What is required :: Search the data for "public" and copy every matching line.

(Collected data)
━━━━━━━━━━━━━━━━━━━━
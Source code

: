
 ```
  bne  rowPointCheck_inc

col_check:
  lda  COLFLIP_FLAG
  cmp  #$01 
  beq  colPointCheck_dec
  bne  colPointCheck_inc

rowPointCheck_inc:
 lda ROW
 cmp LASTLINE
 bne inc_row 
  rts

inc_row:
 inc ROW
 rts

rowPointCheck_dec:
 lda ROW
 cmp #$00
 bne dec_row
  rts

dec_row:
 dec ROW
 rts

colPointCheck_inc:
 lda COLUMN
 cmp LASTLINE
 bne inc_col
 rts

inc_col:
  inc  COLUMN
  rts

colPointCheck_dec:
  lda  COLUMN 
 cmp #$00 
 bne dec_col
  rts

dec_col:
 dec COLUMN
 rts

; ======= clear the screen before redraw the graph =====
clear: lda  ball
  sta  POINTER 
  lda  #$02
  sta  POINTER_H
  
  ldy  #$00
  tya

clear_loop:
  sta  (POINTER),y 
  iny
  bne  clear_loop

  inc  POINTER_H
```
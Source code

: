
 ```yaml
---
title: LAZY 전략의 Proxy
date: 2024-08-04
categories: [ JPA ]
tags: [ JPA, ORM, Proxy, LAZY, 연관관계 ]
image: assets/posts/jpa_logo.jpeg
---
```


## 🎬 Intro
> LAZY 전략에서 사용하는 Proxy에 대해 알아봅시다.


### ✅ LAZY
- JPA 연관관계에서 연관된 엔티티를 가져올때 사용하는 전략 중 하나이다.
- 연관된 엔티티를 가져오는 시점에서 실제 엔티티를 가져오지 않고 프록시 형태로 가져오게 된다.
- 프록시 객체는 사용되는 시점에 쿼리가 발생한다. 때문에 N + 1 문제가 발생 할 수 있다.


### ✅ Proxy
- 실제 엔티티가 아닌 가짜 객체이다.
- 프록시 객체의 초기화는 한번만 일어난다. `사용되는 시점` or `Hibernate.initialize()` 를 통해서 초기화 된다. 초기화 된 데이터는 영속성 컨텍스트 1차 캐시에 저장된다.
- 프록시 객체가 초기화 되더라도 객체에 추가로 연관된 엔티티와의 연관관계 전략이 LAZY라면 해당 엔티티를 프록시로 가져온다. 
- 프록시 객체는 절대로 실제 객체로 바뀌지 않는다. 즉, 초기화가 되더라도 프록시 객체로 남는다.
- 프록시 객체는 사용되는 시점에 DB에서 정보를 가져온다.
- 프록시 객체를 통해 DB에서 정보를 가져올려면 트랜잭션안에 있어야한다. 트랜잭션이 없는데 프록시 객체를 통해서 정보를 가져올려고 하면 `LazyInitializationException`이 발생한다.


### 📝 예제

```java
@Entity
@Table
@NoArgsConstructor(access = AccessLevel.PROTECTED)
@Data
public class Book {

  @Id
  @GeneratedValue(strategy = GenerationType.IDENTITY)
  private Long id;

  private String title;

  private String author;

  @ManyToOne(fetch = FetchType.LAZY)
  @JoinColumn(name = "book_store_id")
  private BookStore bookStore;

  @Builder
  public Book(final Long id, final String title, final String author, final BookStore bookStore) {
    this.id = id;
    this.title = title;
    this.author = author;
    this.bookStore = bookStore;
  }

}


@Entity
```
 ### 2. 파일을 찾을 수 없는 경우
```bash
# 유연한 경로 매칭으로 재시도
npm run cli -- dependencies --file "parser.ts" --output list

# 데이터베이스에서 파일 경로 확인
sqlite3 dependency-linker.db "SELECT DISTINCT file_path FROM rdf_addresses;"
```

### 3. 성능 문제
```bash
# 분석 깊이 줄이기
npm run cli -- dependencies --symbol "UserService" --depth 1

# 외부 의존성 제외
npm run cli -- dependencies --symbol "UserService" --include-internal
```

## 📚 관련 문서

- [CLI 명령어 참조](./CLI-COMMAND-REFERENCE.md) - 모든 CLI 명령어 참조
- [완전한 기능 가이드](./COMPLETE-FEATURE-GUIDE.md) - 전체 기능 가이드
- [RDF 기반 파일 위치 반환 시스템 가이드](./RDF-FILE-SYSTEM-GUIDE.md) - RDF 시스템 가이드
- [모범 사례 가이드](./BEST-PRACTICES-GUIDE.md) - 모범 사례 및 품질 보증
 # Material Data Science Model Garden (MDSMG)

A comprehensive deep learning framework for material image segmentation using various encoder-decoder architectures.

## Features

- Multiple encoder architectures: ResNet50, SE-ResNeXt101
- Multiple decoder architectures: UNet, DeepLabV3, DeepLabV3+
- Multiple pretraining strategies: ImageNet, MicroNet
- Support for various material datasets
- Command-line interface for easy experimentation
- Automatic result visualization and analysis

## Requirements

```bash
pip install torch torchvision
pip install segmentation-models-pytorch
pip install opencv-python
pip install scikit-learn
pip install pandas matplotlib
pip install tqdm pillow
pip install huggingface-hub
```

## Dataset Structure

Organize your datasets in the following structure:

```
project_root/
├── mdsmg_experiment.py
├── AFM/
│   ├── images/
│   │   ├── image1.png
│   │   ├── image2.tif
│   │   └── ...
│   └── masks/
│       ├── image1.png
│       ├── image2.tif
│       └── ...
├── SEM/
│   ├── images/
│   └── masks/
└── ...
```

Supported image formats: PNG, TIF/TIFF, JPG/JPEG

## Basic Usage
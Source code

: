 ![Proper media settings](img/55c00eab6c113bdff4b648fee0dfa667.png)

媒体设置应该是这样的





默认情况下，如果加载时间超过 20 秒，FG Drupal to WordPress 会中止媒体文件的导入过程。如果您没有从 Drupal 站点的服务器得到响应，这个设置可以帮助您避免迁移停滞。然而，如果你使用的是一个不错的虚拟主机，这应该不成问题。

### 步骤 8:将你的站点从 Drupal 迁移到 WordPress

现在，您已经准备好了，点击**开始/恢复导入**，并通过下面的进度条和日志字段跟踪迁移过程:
━━━━━━━━━━━━━━━━━━━━
Response area ::
public class Book {
  public Book(final Long id, final String title, final String author, final BookStore bookStore) {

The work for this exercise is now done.